AZ exklusiv: Reporter-Legende Hartmut Scherzer blickt auf die großen Fußball-Turniere, die auch in München stattfanden, zurück. Heute: Als eine Nation sich selbst friedlich bei der Heim-WM gefeiert hat.
von  Hartmut Scherzer
Die Vier vom Sommermärchen vor der Fanmeile: Torwart-Trainer Andreas Köpke, Bundestrainer Jürgen Klinsmann, sein damaliger Assistent Joachim Löw und Teammanager Oliver Bierhoff (v.l.).
Die Vier vom Sommermärchen vor der Fanmeile: Torwart-Trainer Andreas Köpke, Bundestrainer Jürgen Klinsmann, sein damaliger Assistent Joachim Löw und Teammanager Oliver Bierhoff (v.l.). © Marcus Brandt/dpa

München - Es gibt Legenden des Sports und es gibt Ikonen des Sport-Journalismus. Eine davon ist ohne jeden Zweifel Hartmut Scherzer (82).

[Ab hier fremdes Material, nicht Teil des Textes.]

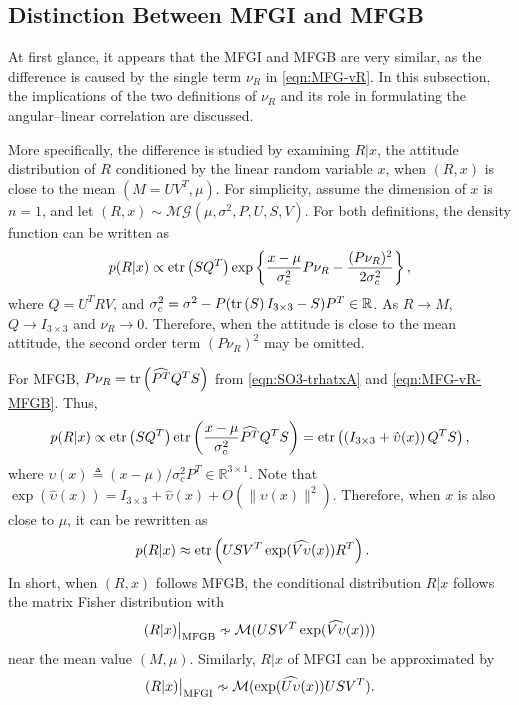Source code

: \subsection{Distinction Between MFGI and MFGB} \label{section:MFG-MFGI-MFGB}

At first glance, it appears that the MFGI and MFGB are very similar, as the difference is caused by the single term $\nu_R$ in \eqref{eqn:MFG-vR}.
In this subsection, the implications of the two definitions of $\nu_R$ and its role in formulating the angular--linear correlation are discussed.

More specifically, the difference is studied by examining $R|x$, the attitude distribution of $R$ conditioned by the linear random variable $x$, when $(R,x)$ is close to the mean $(M=UV^T, \mu)$.
For simplicity, assume the dimension of $x$ is $n=1$, and let $(R,x) \sim \mathcal{MG}(\mu,\allowbreak \sigma^2,\allowbreak P,\allowbreak U,\allowbreak S,\allowbreak V)$.
For both definitions, the density function can be written as
\begin{align*}
	p(R|x) \propto \mathrm{etr}\left( SQ^T \right) \exp\left\{ \frac{x-\mu}{\sigma_c^2}P\nu_R - \frac{(P\nu_R)^2}{2\sigma_c^2} \right\},
\end{align*}
where $Q = U^TRV$, and $\sigma_c^2 = \sigma^2 - P(\mathrm{tr}\left( S \right)I_{3\times 3}-S)P^T\in\mathbb{R}$.
As $R\rightarrow M$, $Q\rightarrow I_{3\times 3}$ and $\nu_R \rightarrow 0$.
Therefore, when the attitude is close to the mean attitude, the second order term $(P\nu_R)^2$ may be omitted.

For MFGB, $P\nu_R = \mathrm{tr}\left( \widehat{P^T} Q^TS \right)$ from \eqref{eqn:SO3-trhatxA} and \eqref{eqn:MFG-vR-MFGB}.
Thus,
\begin{align*} 
	p(R|x) \propto \mathrm{etr}\left( SQ^T \right) \mathrm{etr}\left( \frac{x-\mu}{\sigma_c^2} \widehat{P^T} Q^TS \right) = \mathrm{etr}\left( \left(I_{3\times 3} + \hat{\upsilon}(x)\right) Q^TS \right),
\end{align*}
where $\upsilon(x) \triangleq (x-\mu)/\sigma_c^2 P^T \in \mathbb{R}^{3\times 1}$.
Note that $\exp(\hat\upsilon(x))=I_{3\times 3} + \hat\upsilon(x) + O(\|\upsilon(x)\|^2)$.
Therefore, when $x$ is also close to $\mu$, it can be rewritten as
\begin{align*}
	p(R|x) &\approx \mathrm{etr}\left( USV^T\exp(\widehat{V\upsilon}(x))R^T \right).
\end{align*}
In short, when $(R,x)$ follows MFGB, the conditional distribution $R|x$ follows the matrix Fisher distribution with
\begin{align} \label{eqn:MFG-p(R|x)-MFGB}
	(R|x)\big|_{\text{MFGB}} \approxsim \mathcal{M}(USV^T\exp(\widehat{V\upsilon}(x))) 
\end{align}
near the mean value $(M,\mu)$. 
Similarly, $R|x$ of MFGI can be approximated by
\begin{align} \label{eqn:MFG-p(R|x)-MFGI}
	(R|x)\big|_\text{MFGI} \approxsim \mathcal{M}(\exp(\widehat{U\upsilon}(x))USV^T).
\end{align}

Der langjährige Mitarbeiter der AZ nahm an insgesamt 15 Weltmeisterschaften (Weltrekord) und 21 Olympischen Spielen teil. Exklusiv für die Abendzeitung erinnert sich der Zeit- und Augenzeuge an die drei Fußball-Megaevents, die auch in München stattfinden, die WM 1974, die EM 1988 - und am Donnerstag an die WM 2006.

Was für ein perfekter Startschuss nach der zeremoniellen Eröffnungsfeier: Vom rechten Strafraumeck in den rechten Torwinkel schoss Philipp Lahm das 1:0 gegen Costa Rica. Schon nach sechs Minuten kam in der Münchner Allianz Arena Wiesn-Stimmung auf unter den 65 000 Zuschauern.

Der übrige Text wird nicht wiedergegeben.